Exercise aim - Both the line below containing "disk info eg." and the line containing "# Detect Face", along with every line between them, should be repeated exactly; no other line belongs in the answer.
[The records Boundary: Start]
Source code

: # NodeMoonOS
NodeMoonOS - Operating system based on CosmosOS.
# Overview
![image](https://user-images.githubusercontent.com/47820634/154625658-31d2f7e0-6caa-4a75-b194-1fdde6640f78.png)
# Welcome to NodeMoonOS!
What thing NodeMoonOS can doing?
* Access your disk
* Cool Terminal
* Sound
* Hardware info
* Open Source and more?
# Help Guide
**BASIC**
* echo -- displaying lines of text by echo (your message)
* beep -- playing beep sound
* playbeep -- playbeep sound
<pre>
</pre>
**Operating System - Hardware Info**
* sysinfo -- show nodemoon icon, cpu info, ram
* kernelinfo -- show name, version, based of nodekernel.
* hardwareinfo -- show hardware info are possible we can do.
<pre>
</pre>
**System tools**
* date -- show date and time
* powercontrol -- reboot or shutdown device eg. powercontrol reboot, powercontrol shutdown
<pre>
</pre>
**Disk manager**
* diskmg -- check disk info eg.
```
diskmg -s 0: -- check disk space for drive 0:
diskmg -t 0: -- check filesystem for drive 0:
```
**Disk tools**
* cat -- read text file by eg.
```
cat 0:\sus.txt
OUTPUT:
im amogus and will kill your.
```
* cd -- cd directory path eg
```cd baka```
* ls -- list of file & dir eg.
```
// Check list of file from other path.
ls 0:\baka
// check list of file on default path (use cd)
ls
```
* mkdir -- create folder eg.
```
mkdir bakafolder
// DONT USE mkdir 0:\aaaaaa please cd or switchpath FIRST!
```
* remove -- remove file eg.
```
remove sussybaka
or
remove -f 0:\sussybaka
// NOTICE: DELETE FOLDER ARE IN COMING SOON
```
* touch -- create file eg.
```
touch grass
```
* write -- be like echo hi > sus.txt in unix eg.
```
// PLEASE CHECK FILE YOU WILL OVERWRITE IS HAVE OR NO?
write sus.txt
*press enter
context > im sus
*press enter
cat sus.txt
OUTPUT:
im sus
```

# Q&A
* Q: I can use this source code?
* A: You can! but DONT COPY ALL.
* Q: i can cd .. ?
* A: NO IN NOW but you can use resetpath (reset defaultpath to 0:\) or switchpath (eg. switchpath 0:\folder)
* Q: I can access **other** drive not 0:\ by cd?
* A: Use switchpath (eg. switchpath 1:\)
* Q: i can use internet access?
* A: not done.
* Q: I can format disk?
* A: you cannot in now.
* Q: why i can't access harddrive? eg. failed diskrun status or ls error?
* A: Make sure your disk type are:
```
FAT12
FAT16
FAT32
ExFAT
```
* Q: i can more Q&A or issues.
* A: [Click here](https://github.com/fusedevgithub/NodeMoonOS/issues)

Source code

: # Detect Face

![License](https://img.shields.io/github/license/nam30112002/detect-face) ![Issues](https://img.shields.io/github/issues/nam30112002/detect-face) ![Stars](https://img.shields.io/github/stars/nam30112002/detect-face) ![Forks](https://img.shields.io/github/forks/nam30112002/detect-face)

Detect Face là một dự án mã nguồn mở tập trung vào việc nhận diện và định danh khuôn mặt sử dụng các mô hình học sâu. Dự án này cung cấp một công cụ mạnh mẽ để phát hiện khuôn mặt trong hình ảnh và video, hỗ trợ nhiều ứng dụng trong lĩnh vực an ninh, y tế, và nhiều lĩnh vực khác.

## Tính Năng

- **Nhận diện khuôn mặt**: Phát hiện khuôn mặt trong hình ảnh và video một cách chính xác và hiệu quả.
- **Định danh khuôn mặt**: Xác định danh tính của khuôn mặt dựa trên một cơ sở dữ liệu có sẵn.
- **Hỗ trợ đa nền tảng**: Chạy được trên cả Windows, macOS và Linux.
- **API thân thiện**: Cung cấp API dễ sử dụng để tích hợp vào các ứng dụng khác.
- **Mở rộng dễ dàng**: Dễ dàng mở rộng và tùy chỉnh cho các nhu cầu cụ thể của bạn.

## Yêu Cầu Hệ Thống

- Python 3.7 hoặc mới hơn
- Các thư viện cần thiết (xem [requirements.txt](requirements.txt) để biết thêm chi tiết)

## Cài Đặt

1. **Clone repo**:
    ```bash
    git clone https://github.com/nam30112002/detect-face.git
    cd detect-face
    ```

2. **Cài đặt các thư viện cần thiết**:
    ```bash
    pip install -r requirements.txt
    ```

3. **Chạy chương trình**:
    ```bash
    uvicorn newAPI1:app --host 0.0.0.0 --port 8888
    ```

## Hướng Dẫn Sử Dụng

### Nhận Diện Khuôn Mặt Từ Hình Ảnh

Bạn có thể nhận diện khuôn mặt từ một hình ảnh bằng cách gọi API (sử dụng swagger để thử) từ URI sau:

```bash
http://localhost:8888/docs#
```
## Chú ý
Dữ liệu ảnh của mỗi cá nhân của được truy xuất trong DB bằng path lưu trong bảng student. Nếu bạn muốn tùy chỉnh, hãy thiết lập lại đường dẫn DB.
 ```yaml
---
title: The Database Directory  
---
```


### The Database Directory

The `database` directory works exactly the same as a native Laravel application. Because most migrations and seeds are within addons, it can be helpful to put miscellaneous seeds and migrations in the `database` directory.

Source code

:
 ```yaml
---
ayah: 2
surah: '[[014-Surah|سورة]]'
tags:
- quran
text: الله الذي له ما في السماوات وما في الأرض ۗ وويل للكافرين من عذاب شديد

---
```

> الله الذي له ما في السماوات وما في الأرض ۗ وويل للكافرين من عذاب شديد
[The records Boundary: End]
Answer to the exercise -
* diskmg -- check disk info eg.
```
diskmg -s 0: -- check disk space for drive 0:
diskmg -t 0: -- check filesystem for drive 0:
```
**Disk tools**
* cat -- read text file by eg.
```
cat 0:\sus.txt
OUTPUT:
im amogus and will kill your.
```
* cd -- cd directory path eg
```cd baka```
* ls -- list of file & dir eg.
```
// Check list of file from other path.
ls 0:\baka
// check list of file on default path (use cd)
ls
```
* mkdir -- create folder eg.
```
mkdir bakafolder
// DONT USE mkdir 0:\aaaaaa please cd or switchpath FIRST!
```
* remove -- remove file eg.
```
remove sussybaka
or
remove -f 0:\sussybaka
// NOTICE: DELETE FOLDER ARE IN COMING SOON
```
* touch -- create file eg.
```
touch grass
```
* write -- be like echo hi > sus.txt in unix eg.
```
// PLEASE CHECK FILE YOU WILL OVERWRITE IS HAVE OR NO?
write sus.txt
*press enter
context > im sus
*press enter
cat sus.txt
OUTPUT:
im sus
```

# Q&A
* Q: I can use this source code?
* A: You can! but DONT COPY ALL.
* Q: i can cd .. ?
* A: NO IN NOW but you can use resetpath (reset defaultpath to 0:\) or switchpath (eg. switchpath 0:\folder)
* Q: I can access **other** drive not 0:\ by cd?
* A: Use switchpath (eg. switchpath 1:\)
* Q: i can use internet access?
* A: not done.
* Q: I can format disk?
* A: you cannot in now.
* Q: why i can't access harddrive? eg. failed diskrun status or ls error?
* A: Make sure your disk type are:
```
FAT12
FAT16
FAT32
ExFAT
```
* Q: i can more Q&A or issues.
* A: [Click here](https://github.com/fusedevgithub/NodeMoonOS/issues)

Source code

: # Detect Face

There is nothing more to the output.